Your goal:
Skip all lines in the entries below that come before the one containing "и неточным ответам.". Repeat that line and the rest exactly.

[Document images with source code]
○ ○ ○ ○

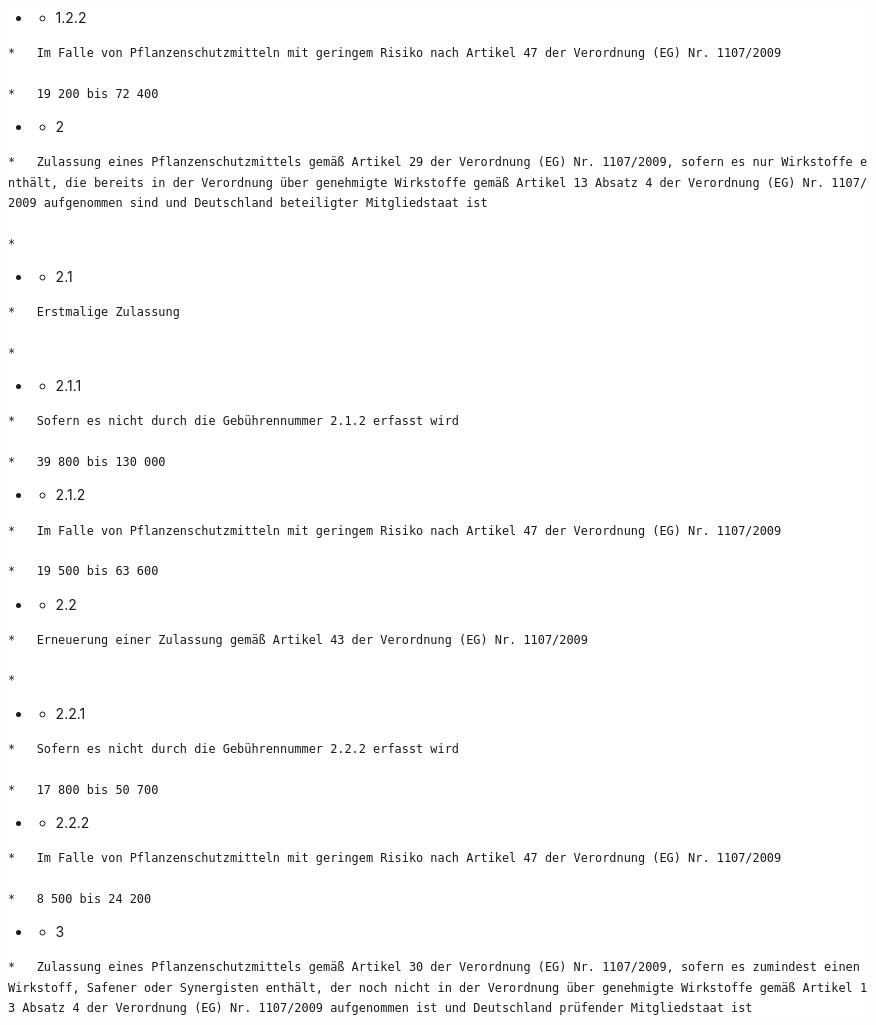 
*    *   1.2.2

    *   Im Falle von Pflanzenschutzmitteln mit geringem Risiko nach Artikel 47 der Verordnung (EG) Nr. 1107/2009

    *   19 200 bis 72 400


*    *   2

    *   Zulassung eines Pflanzenschutzmittels gemäß Artikel 29 der Verordnung (EG) Nr. 1107/2009, sofern es nur Wirkstoffe enthält, die bereits in der Verordnung über genehmigte Wirkstoffe gemäß Artikel 13 Absatz 4 der Verordnung (EG) Nr. 1107/2009 aufgenommen sind und Deutschland beteiligter Mitgliedstaat ist

    *

*    *   2.1

    *   Erstmalige Zulassung

    *

*    *   2.1.1

    *   Sofern es nicht durch die Gebührennummer 2.1.2 erfasst wird

    *   39 800 bis 130 000


*    *   2.1.2

    *   Im Falle von Pflanzenschutzmitteln mit geringem Risiko nach Artikel 47 der Verordnung (EG) Nr. 1107/2009

    *   19 500 bis 63 600


*    *   2.2

    *   Erneuerung einer Zulassung gemäß Artikel 43 der Verordnung (EG) Nr. 1107/2009

    *

*    *   2.2.1

    *   Sofern es nicht durch die Gebührennummer 2.2.2 erfasst wird

    *   17 800 bis 50 700


*    *   2.2.2

    *   Im Falle von Pflanzenschutzmitteln mit geringem Risiko nach Artikel 47 der Verordnung (EG) Nr. 1107/2009

    *   8 500 bis 24 200


*    *   3

    *   Zulassung eines Pflanzenschutzmittels gemäß Artikel 30 der Verordnung (EG) Nr. 1107/2009, sofern es zumindest einen Wirkstoff, Safener oder Synergisten enthält, der noch nicht in der Verordnung über genehmigte Wirkstoffe gemäß Artikel 13 Absatz 4 der Verordnung (EG) Nr. 1107/2009 aufgenommen ist und Deutschland prüfender Mitgliedstaat ist
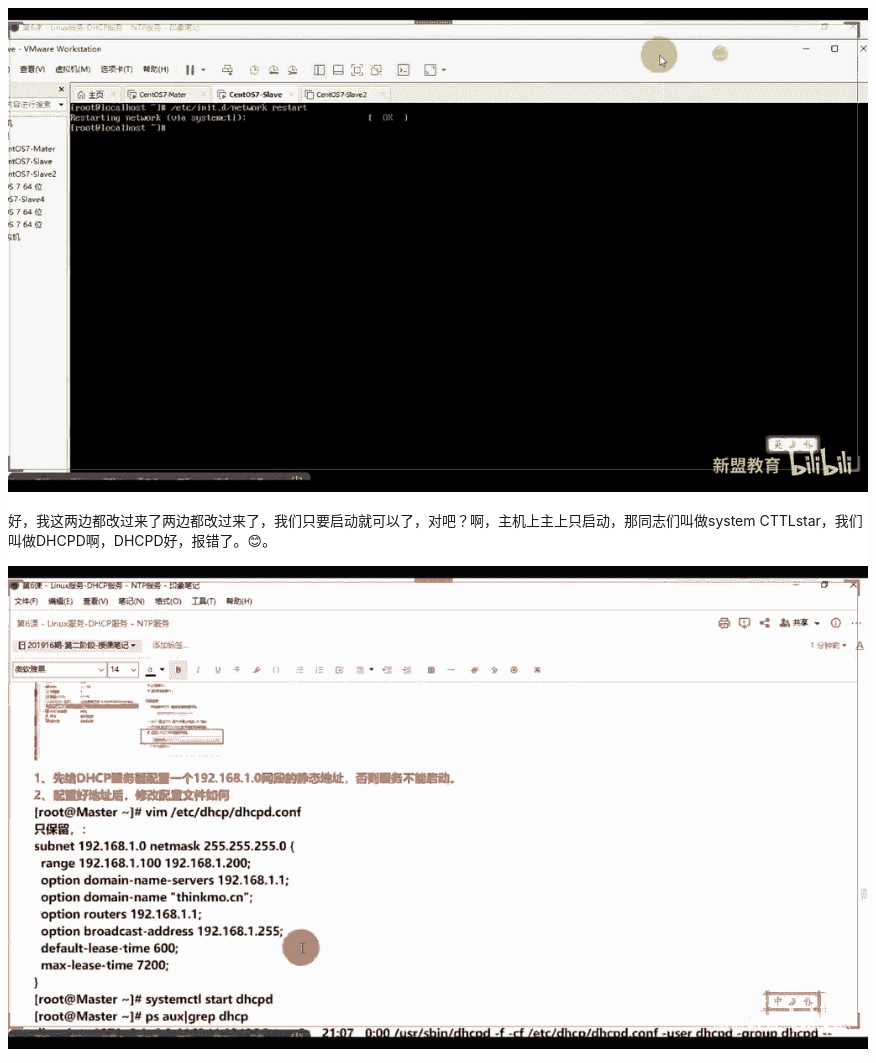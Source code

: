 ![](img/95bcf8a49ec1a376209cc6fddf25b8d5_52.png)

好，我这两边都改过来了两边都改过来了，我们只要启动就可以了，对吧？啊，主机上主上只启动，那同志们叫做system CTTLstar，我们叫做DHCPD啊，DHCPD好，报错了。😊。



![](img/95bcf8a49ec1a376209cc6fddf25b8d5_54.png)

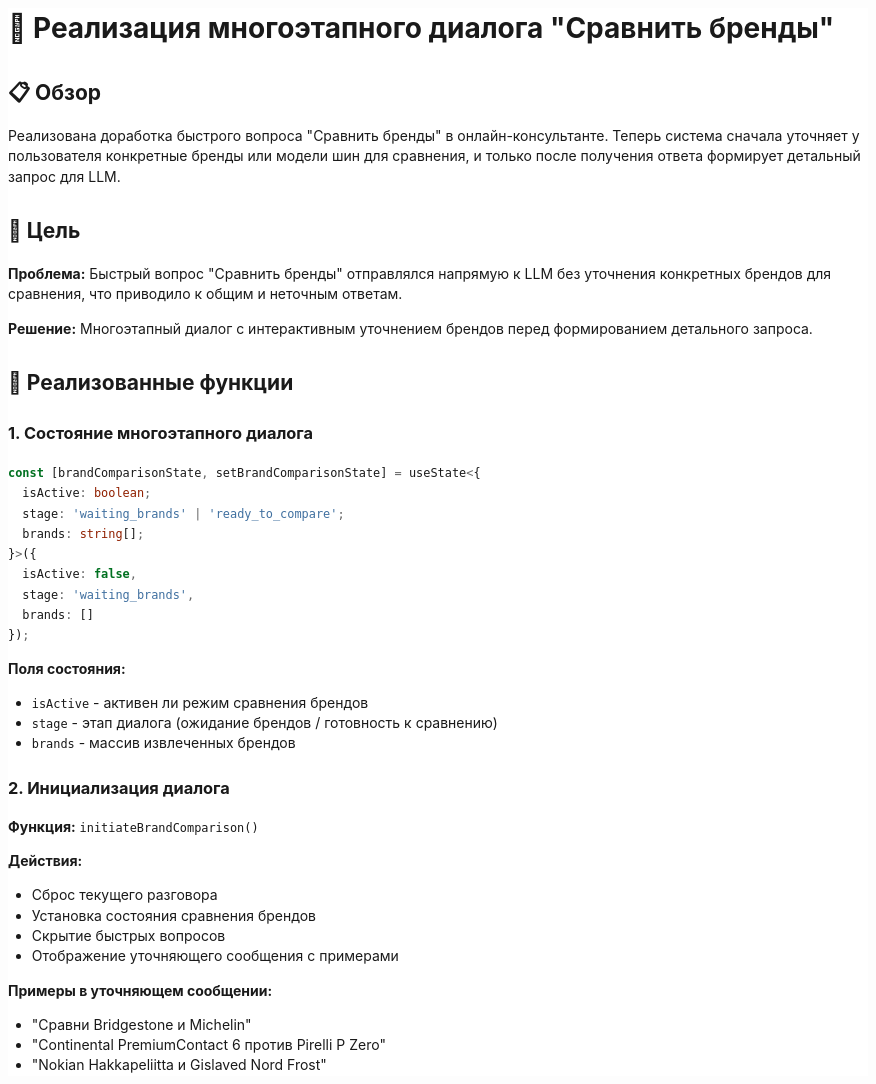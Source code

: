# 🎯 Реализация многоэтапного диалога "Сравнить бренды"

## 📋 Обзор

Реализована доработка быстрого вопроса "Сравнить бренды" в онлайн-консультанте. Теперь система сначала уточняет у пользователя конкретные бренды или модели шин для сравнения, и только после получения ответа формирует детальный запрос для LLM.

## 🎯 Цель

**Проблема:** Быстрый вопрос "Сравнить бренды" отправлялся напрямую к LLM без уточнения конкретных брендов для сравнения, что приводило к общим и неточным ответам.

**Решение:** Многоэтапный диалог с интерактивным уточнением брендов перед формированием детального запроса.

## 🚀 Реализованные функции

### 1. Состояние многоэтапного диалога

```typescript
const [brandComparisonState, setBrandComparisonState] = useState<{
  isActive: boolean;
  stage: 'waiting_brands' | 'ready_to_compare';
  brands: string[];
}>({
  isActive: false,
  stage: 'waiting_brands',
  brands: []
});
```

**Поля состояния:**
- `isActive` - активен ли режим сравнения брендов
- `stage` - этап диалога (ожидание брендов / готовность к сравнению)
- `brands` - массив извлеченных брендов

### 2. Инициализация диалога

**Функция:** `initiateBrandComparison()`

**Действия:**
- Сброс текущего разговора
- Установка состояния сравнения брендов
- Скрытие быстрых вопросов
- Отображение уточняющего сообщения с примерами

**Примеры в уточняющем сообщении:**
- "Сравни Bridgestone и Michelin"
- "Continental PremiumContact 6 против Pirelli P Zero"
- "Nokian Hakkapeliitta и Gislaved Nord Frost"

○ ○ ○ ○

Exercise solution:
**Проблема:** Быстрый вопрос "Сравнить бренды" отправлялся напрямую к LLM без уточнения конкретных брендов для сравнения, что приводило к общим и неточным ответам.

**Решение:** Многоэтапный диалог с интерактивным уточнением брендов перед формированием детального запроса.

## 🚀 Реализованные функции

### 1. Состояние многоэтапного диалога

```typescript
const [brandComparisonState, setBrandComparisonState] = useState<{
  isActive: boolean;
  stage: 'waiting_brands' | 'ready_to_compare';
  brands: string[];
}>({
  isActive: false,
  stage: 'waiting_brands',
  brands: []
});
```

**Поля состояния:**
- `isActive` - активен ли режим сравнения брендов
- `stage` - этап диалога (ожидание брендов / готовность к сравнению)
- `brands` - массив извлеченных брендов

### 2. Инициализация диалога

**Функция:** `initiateBrandComparison()`

**Действия:**
- Сброс текущего разговора
- Установка состояния сравнения брендов
- Скрытие быстрых вопросов
- Отображение уточняющего сообщения с примерами

**Примеры в уточняющем сообщении:**
- "Сравни Bridgestone и Michelin"
- "Continental PremiumContact 6 против Pirelli P Zero"
- "Nokian Hakkapeliitta и Gislaved Nord Frost"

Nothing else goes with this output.